Für den Präsidenten Jonathan, ein Hydrobiologe aus dem Nigerdelta, der mehr oder weniger durch Zufall und ohne eigenen Beitrag in die Politik und ins höchste Staatsamt gelangt ist, ist die Welt von Boko Haram und der Norden so fremd wie nur irgendwas, das ist für ihn wie Sibirien oder die Antarktis. Selbst in der politischen Klasse im Süden sind die Vorstellungen vom Norden so diffus und von Unkenntnis geprägt, dass ich mir nicht vorstellen kann, wie der Süden überzeugt werden kann, dazu beizutragen, dass im Norden endlich etwas passiert. Dazu bedürfte es eines Gesellschaftsvertrages. Und im Norden gab es einmal ganz, ganz zarte Pflänzchen an Entwicklung, aber davon ist nichts mehr zu sehen, selbst die Großstadt Kano als einziges Wirtschaftszentrum ist tot. Wie da eine Gesellschaft mobilisiert werden soll, dafür fehlt mir die Phantasie.

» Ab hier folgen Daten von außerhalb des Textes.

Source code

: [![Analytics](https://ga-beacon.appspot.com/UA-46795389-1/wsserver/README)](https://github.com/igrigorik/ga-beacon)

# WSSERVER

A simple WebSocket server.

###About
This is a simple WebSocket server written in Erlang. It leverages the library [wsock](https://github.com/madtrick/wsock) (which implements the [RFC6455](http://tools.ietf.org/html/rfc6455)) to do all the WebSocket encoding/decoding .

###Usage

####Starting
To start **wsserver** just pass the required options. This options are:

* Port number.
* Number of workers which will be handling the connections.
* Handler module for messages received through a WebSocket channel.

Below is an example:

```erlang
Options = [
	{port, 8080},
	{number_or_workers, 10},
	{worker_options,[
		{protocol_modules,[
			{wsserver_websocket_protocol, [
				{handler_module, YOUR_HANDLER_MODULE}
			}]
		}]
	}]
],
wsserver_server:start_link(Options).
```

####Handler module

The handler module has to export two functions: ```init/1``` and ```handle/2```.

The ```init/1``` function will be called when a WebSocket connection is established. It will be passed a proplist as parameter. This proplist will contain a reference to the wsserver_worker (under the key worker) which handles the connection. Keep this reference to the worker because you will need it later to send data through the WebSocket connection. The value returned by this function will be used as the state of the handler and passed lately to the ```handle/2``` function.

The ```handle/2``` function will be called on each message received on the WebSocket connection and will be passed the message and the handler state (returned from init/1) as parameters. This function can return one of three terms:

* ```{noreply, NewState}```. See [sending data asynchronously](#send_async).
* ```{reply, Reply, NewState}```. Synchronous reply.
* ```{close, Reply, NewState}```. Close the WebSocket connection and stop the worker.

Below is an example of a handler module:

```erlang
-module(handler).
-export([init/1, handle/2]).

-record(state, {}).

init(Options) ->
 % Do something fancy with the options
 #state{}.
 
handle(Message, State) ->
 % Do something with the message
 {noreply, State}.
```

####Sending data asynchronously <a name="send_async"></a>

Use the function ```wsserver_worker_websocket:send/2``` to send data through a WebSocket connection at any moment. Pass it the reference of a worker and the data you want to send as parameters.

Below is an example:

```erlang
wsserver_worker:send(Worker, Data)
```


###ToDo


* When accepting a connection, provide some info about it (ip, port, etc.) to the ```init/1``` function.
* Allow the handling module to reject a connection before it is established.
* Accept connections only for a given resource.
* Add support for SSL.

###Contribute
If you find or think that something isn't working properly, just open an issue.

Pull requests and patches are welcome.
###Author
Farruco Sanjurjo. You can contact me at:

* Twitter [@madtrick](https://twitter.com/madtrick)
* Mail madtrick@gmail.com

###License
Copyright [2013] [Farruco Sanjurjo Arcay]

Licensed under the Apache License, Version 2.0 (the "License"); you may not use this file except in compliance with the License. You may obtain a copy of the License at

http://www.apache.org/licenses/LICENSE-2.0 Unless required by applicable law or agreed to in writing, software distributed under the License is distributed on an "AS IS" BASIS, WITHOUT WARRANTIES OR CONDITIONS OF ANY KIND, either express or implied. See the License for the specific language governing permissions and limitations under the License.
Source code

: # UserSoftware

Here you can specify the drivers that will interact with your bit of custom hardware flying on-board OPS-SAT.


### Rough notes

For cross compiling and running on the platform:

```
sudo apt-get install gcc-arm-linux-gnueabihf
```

Ganz im Gegenteil wird gerade deutlicher als je zuvor, dass der alte Elitenkonsens zur Disposition stehen könnte. Dieser ist neben der Verhinderung eines weiteren sezessionistischen Bürgerkriegs die zweite Staatsdoktrin Nigerias. Er besagt, dass die Eliten in Nord- und Südnigeria sich einmal vor langer Zeit dazu durchgerungen haben, zu sagen, okay, wir leben zwar in unterschiedlichen Welten, aber wir können uns darauf verständigen, dass der Reichtum dieses Landes unter uns einigermaßen gleichmäßig und vor allem reibungslos verteilt wird. Dies geschieht durch eine Struktur, die ich als nigerianische Föderalismusvariante bezeichnen würde. Der Reichtum kommt zu 90 Prozent den doch recht zahlreichen Eliten und der gehobenen Mittelschicht zugute.
Dieser Elitenkonsens müsste aufgehoben werden, wenn den Problemen im Norden wirklich begegnet werden sollte. Das kann ich nicht erkennen, und ich sage Ihnen ganz offen: Die Schmerzgrenze für ein politisches Umsteuern ist meines Erachtens noch längst nicht erreicht. Selbst die Entführung der Mädchen interessiert im Süden kaum jemanden. Ich behaupte sogar, dass schon vor längerer Zeit eine Vorentscheidung gefällt worden ist, den unregierbaren und unterentwickelten Norden einfach aufzugeben.